┌──

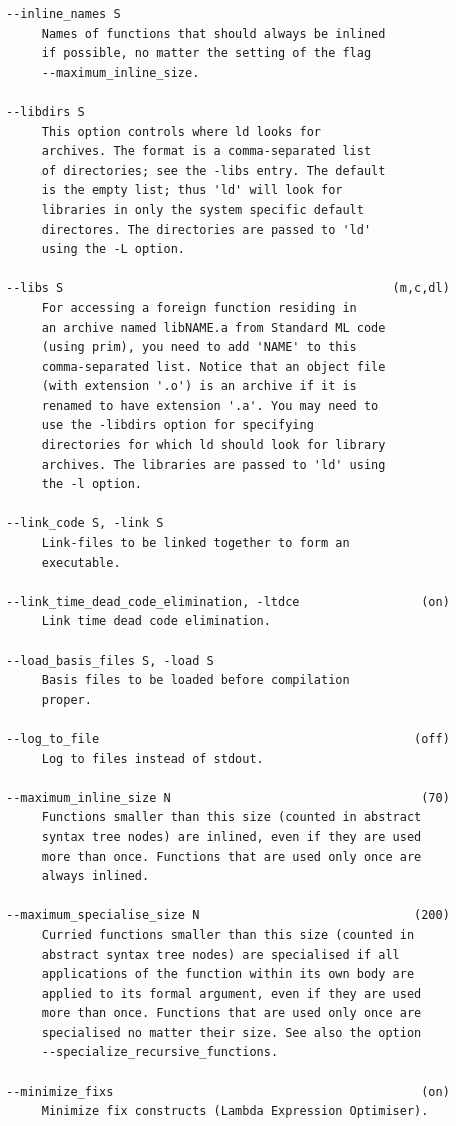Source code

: \documentclass[12pt]{book}
\begin{document}
\begin{verbatim}
--inline_names S
     Names of functions that should always be inlined
     if possible, no matter the setting of the flag
     --maximum_inline_size.

--libdirs S
     This option controls where ld looks for
     archives. The format is a comma-separated list
     of directories; see the -libs entry. The default
     is the empty list; thus 'ld' will look for
     libraries in only the system specific default
     directores. The directories are passed to 'ld'
     using the -L option.

--libs S                                              (m,c,dl)
     For accessing a foreign function residing in
     an archive named libNAME.a from Standard ML code
     (using prim), you need to add 'NAME' to this
     comma-separated list. Notice that an object file
     (with extension '.o') is an archive if it is
     renamed to have extension '.a'. You may need to
     use the -libdirs option for specifying
     directories for which ld should look for library
     archives. The libraries are passed to 'ld' using
     the -l option.

--link_code S, -link S
     Link-files to be linked together to form an
     executable.

--link_time_dead_code_elimination, -ltdce                 (on)
     Link time dead code elimination.

--load_basis_files S, -load S
     Basis files to be loaded before compilation
     proper.

--log_to_file                                            (off)
     Log to files instead of stdout.

--maximum_inline_size N                                   (70)
     Functions smaller than this size (counted in abstract
     syntax tree nodes) are inlined, even if they are used
     more than once. Functions that are used only once are
     always inlined.

--maximum_specialise_size N                              (200)
     Curried functions smaller than this size (counted in
     abstract syntax tree nodes) are specialised if all
     applications of the function within its own body are
     applied to its formal argument, even if they are used
     more than once. Functions that are used only once are
     specialised no matter their size. See also the option
     --specialize_recursive_functions.

--minimize_fixs                                           (on)
     Minimize fix constructs (Lambda Expression Optimiser).


\end{verbatim}
\end{document}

└──

▶ _YOUR INSTRUCTIONS_
Across the listing above, in how many lines does the string "option" occur? Give the number only.

▶ _OUTPUT FOR THIS EXERCISE_
5